AIM OF THE EXERCISE -
When you print the records below, keep every word exact and leave out the images.

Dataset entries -
BEGIN
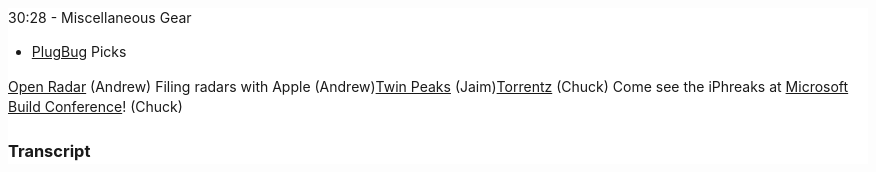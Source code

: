 30:28 - Miscellaneous Gear

- [PlugBug](https://www.twelvesouth.com/product/plugbug-world)
  Picks

[Open Radar](http://www.openradar.me) (Andrew) Filing radars with Apple (Andrew)[Twin Peaks](https://en.wikipedia.org/wiki/Twin_Peaks) (Jaim)[Torrentz](http://torrentz.eu) (Chuck) Come see the iPhreaks at [Microsoft Build Conference](https://build.microsoft.com/)! (Chuck)

### Transcript
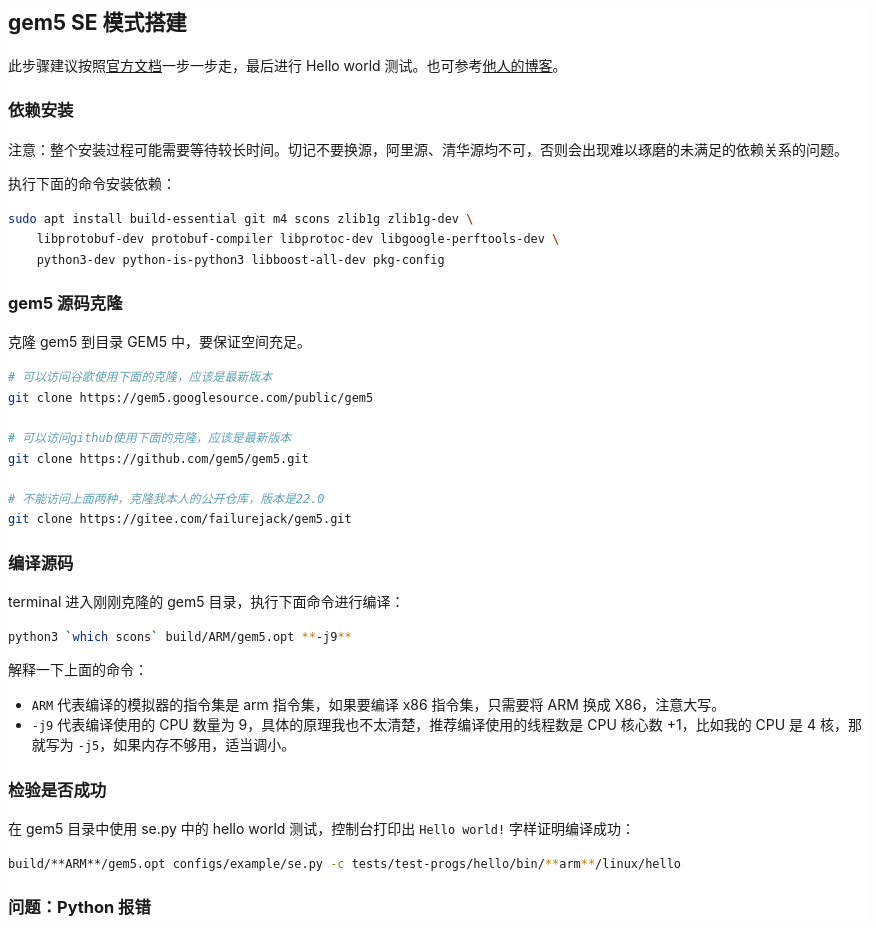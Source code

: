 ## gem5 SE 模式搭建

此步骤建议按照[官方文档](https://www.gem5.org/documentation/learning_gem5/part1/building/)一步一步走，最后进行 Hello world 测试。也可参考[他人的博客](https://zhuanlan.zhihu.com/p/336017753)。

### 依赖安装

注意：整个安装过程可能需要等待较长时间。切记不要换源，阿里源、清华源均不可，否则会出现难以琢磨的未满足的依赖关系的问题。

执行下面的命令安装依赖：

```bash
sudo apt install build-essential git m4 scons zlib1g zlib1g-dev \
    libprotobuf-dev protobuf-compiler libprotoc-dev libgoogle-perftools-dev \
    python3-dev python-is-python3 libboost-all-dev pkg-config
```

### gem5 源码克隆

克隆 gem5 到目录 GEM5 中，要保证空间充足。

```bash
# 可以访问谷歌使用下面的克隆，应该是最新版本
git clone https://gem5.googlesource.com/public/gem5

# 可以访问github使用下面的克隆，应该是最新版本
git clone https://github.com/gem5/gem5.git

# 不能访问上面两种，克隆我本人的公开仓库，版本是22.0
git clone https://gitee.com/failurejack/gem5.git
```

### 编译源码

terminal 进入刚刚克隆的 gem5 目录，执行下面命令进行编译：

```bash
python3 `which scons` build/ARM/gem5.opt **-j9**
```

解释一下上面的命令：

- `ARM` 代表编译的模拟器的指令集是 arm 指令集，如果要编译 x86 指令集，只需要将 ARM 换成 X86，注意大写。
- `-j9` 代表编译使用的 CPU 数量为 9，具体的原理我也不太清楚，推荐编译使用的线程数是 CPU 核心数 +1，比如我的 CPU 是 4 核，那就写为 `-j5`，如果内存不够用，适当调小。

### 检验是否成功

在 gem5 目录中使用 se.py 中的 hello world 测试，控制台打印出 `Hello world!` 字样证明编译成功：

```bash
build/**ARM**/gem5.opt configs/example/se.py -c tests/test-progs/hello/bin/**arm**/linux/hello
```

### 问题：Python 报错
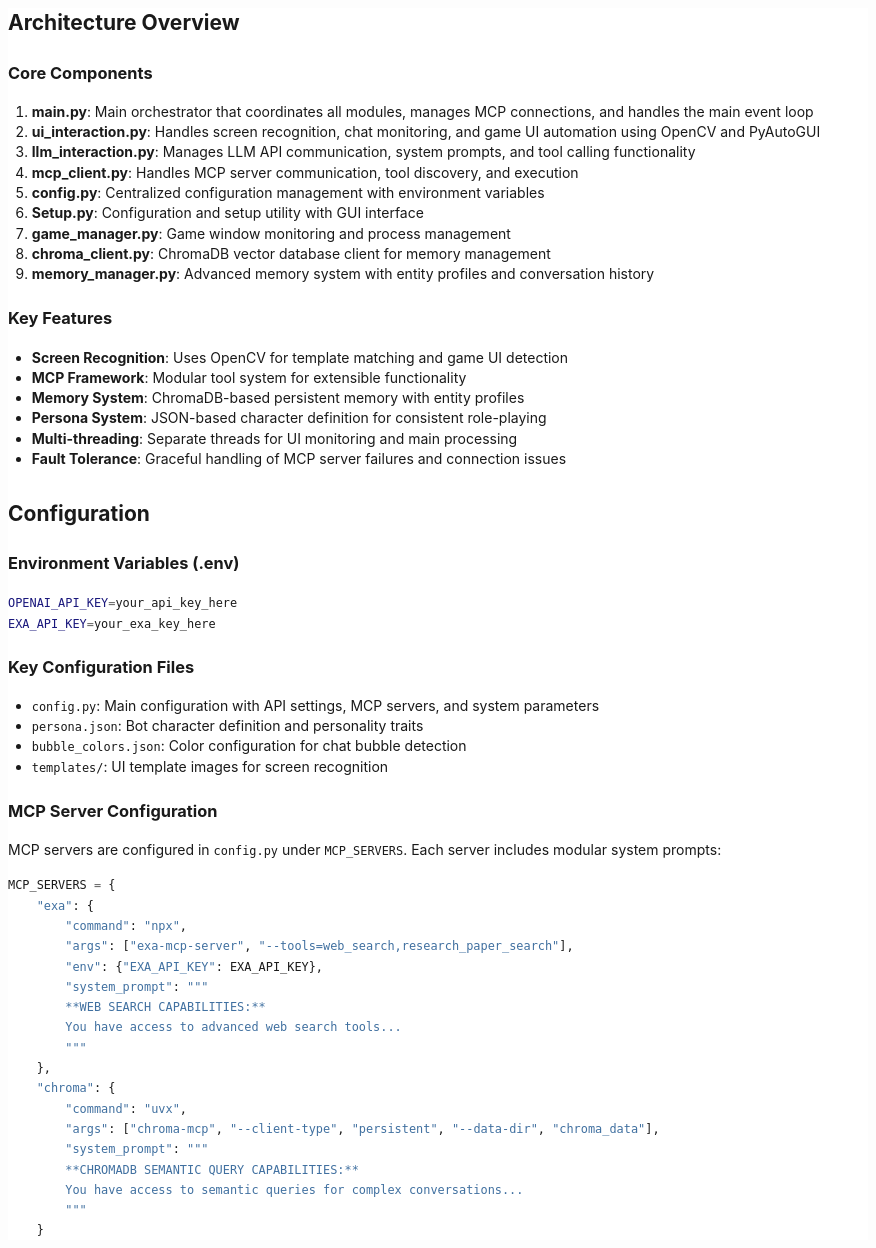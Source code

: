 ## Architecture Overview

### Core Components

1. **main.py**: Main orchestrator that coordinates all modules, manages MCP connections, and handles the main event loop
2. **ui_interaction.py**: Handles screen recognition, chat monitoring, and game UI automation using OpenCV and PyAutoGUI
3. **llm_interaction.py**: Manages LLM API communication, system prompts, and tool calling functionality
4. **mcp_client.py**: Handles MCP server communication, tool discovery, and execution
5. **config.py**: Centralized configuration management with environment variables
6. **Setup.py**: Configuration and setup utility with GUI interface
7. **game_manager.py**: Game window monitoring and process management
8. **chroma_client.py**: ChromaDB vector database client for memory management
9. **memory_manager.py**: Advanced memory system with entity profiles and conversation history

### Key Features

- **Screen Recognition**: Uses OpenCV for template matching and game UI detection
- **MCP Framework**: Modular tool system for extensible functionality
- **Memory System**: ChromaDB-based persistent memory with entity profiles
- **Persona System**: JSON-based character definition for consistent role-playing
- **Multi-threading**: Separate threads for UI monitoring and main processing
- **Fault Tolerance**: Graceful handling of MCP server failures and connection issues

## Configuration

### Environment Variables (.env)
```bash
OPENAI_API_KEY=your_api_key_here
EXA_API_KEY=your_exa_key_here
```

### Key Configuration Files
- `config.py`: Main configuration with API settings, MCP servers, and system parameters
- `persona.json`: Bot character definition and personality traits
- `bubble_colors.json`: Color configuration for chat bubble detection
- `templates/`: UI template images for screen recognition

### MCP Server Configuration
MCP servers are configured in `config.py` under `MCP_SERVERS`. Each server includes modular system prompts:
```python
MCP_SERVERS = {
    "exa": {
        "command": "npx",
        "args": ["exa-mcp-server", "--tools=web_search,research_paper_search"],
        "env": {"EXA_API_KEY": EXA_API_KEY},
        "system_prompt": """
        **WEB SEARCH CAPABILITIES:**
        You have access to advanced web search tools...
        """
    },
    "chroma": {
        "command": "uvx",
        "args": ["chroma-mcp", "--client-type", "persistent", "--data-dir", "chroma_data"],
        "system_prompt": """
        **CHROMADB SEMANTIC QUERY CAPABILITIES:**
        You have access to semantic queries for complex conversations...
        """
    }
```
END
PROBLEM SOLUTION -
Source code

: 30:28 - Miscellaneous Gear

- [PlugBug](https://www.twelvesouth.com/product/plugbug-world)
  Picks

[Open Radar](http://www.openradar.me) (Andrew) Filing radars with Apple (Andrew)[Twin Peaks](https://en.wikipedia.org/wiki/Twin_Peaks) (Jaim)[Torrentz](http://torrentz.eu) (Chuck) Come see the iPhreaks at [Microsoft Build Conference](https://build.microsoft.com/)! (Chuck)

### Transcript
Source code

: ## gem5 SE 模式搭建

此步骤建议按照[官方文档](https://www.gem5.org/documentation/learning_gem5/part1/building/)一步一步走，最后进行 Hello world 测试。也可参考[他人的博客](https://zhuanlan.zhihu.com/p/336017753)。

### 依赖安装

注意：整个安装过程可能需要等待较长时间。切记不要换源，阿里源、清华源均不可，否则会出现难以琢磨的未满足的依赖关系的问题。

执行下面的命令安装依赖：

```bash
sudo apt install build-essential git m4 scons zlib1g zlib1g-dev \
    libprotobuf-dev protobuf-compiler libprotoc-dev libgoogle-perftools-dev \
    python3-dev python-is-python3 libboost-all-dev pkg-config
```

### gem5 源码克隆

克隆 gem5 到目录 GEM5 中，要保证空间充足。

```bash
# 可以访问谷歌使用下面的克隆，应该是最新版本
git clone https://gem5.googlesource.com/public/gem5

# 可以访问github使用下面的克隆，应该是最新版本
git clone https://github.com/gem5/gem5.git

# 不能访问上面两种，克隆我本人的公开仓库，版本是22.0
git clone https://gitee.com/failurejack/gem5.git
```

### 编译源码

terminal 进入刚刚克隆的 gem5 目录，执行下面命令进行编译：

```bash
python3 `which scons` build/ARM/gem5.opt **-j9**
```

解释一下上面的命令：

- `ARM` 代表编译的模拟器的指令集是 arm 指令集，如果要编译 x86 指令集，只需要将 ARM 换成 X86，注意大写。
- `-j9` 代表编译使用的 CPU 数量为 9，具体的原理我也不太清楚，推荐编译使用的线程数是 CPU 核心数 +1，比如我的 CPU 是 4 核，那就写为 `-j5`，如果内存不够用，适当调小。

### 检验是否成功

在 gem5 目录中使用 se.py 中的 hello world 测试，控制台打印出 `Hello world!` 字样证明编译成功：

```bash
build/**ARM**/gem5.opt configs/example/se.py -c tests/test-progs/hello/bin/**arm**/linux/hello
```

### 问题：Python 报错
Source code

: ## Architecture Overview

### Core Components

1. **main.py**: Main orchestrator that coordinates all modules, manages MCP connections, and handles the main event loop
2. **ui_interaction.py**: Handles screen recognition, chat monitoring, and game UI automation using OpenCV and PyAutoGUI
3. **llm_interaction.py**: Manages LLM API communication, system prompts, and tool calling functionality
4. **mcp_client.py**: Handles MCP server communication, tool discovery, and execution
5. **config.py**: Centralized configuration management with environment variables
6. **Setup.py**: Configuration and setup utility with GUI interface
7. **game_manager.py**: Game window monitoring and process management
8. **chroma_client.py**: ChromaDB vector database client for memory management
9. **memory_manager.py**: Advanced memory system with entity profiles and conversation history

### Key Features

- **Screen Recognition**: Uses OpenCV for template matching and game UI detection
- **MCP Framework**: Modular tool system for extensible functionality
- **Memory System**: ChromaDB-based persistent memory with entity profiles
- **Persona System**: JSON-based character definition for consistent role-playing
- **Multi-threading**: Separate threads for UI monitoring and main processing
- **Fault Tolerance**: Graceful handling of MCP server failures and connection issues

## Configuration

### Environment Variables (.env)
```bash
OPENAI_API_KEY=your_api_key_here
EXA_API_KEY=your_exa_key_here
```

### Key Configuration Files
- `config.py`: Main configuration with API settings, MCP servers, and system parameters
- `persona.json`: Bot character definition and personality traits
- `bubble_colors.json`: Color configuration for chat bubble detection
- `templates/`: UI template images for screen recognition

### MCP Server Configuration
MCP servers are configured in `config.py` under `MCP_SERVERS`. Each server includes modular system prompts:
```python
MCP_SERVERS = {
    "exa": {
        "command": "npx",
        "args": ["exa-mcp-server", "--tools=web_search,research_paper_search"],
        "env": {"EXA_API_KEY": EXA_API_KEY},
        "system_prompt": """
        **WEB SEARCH CAPABILITIES:**
        You have access to advanced web search tools...
        """
    },
    "chroma": {
        "command": "uvx",
        "args": ["chroma-mcp", "--client-type", "persistent", "--data-dir", "chroma_data"],
        "system_prompt": """
        **CHROMADB SEMANTIC QUERY CAPABILITIES:**
        You have access to semantic queries for complex conversations...
        """
    }
```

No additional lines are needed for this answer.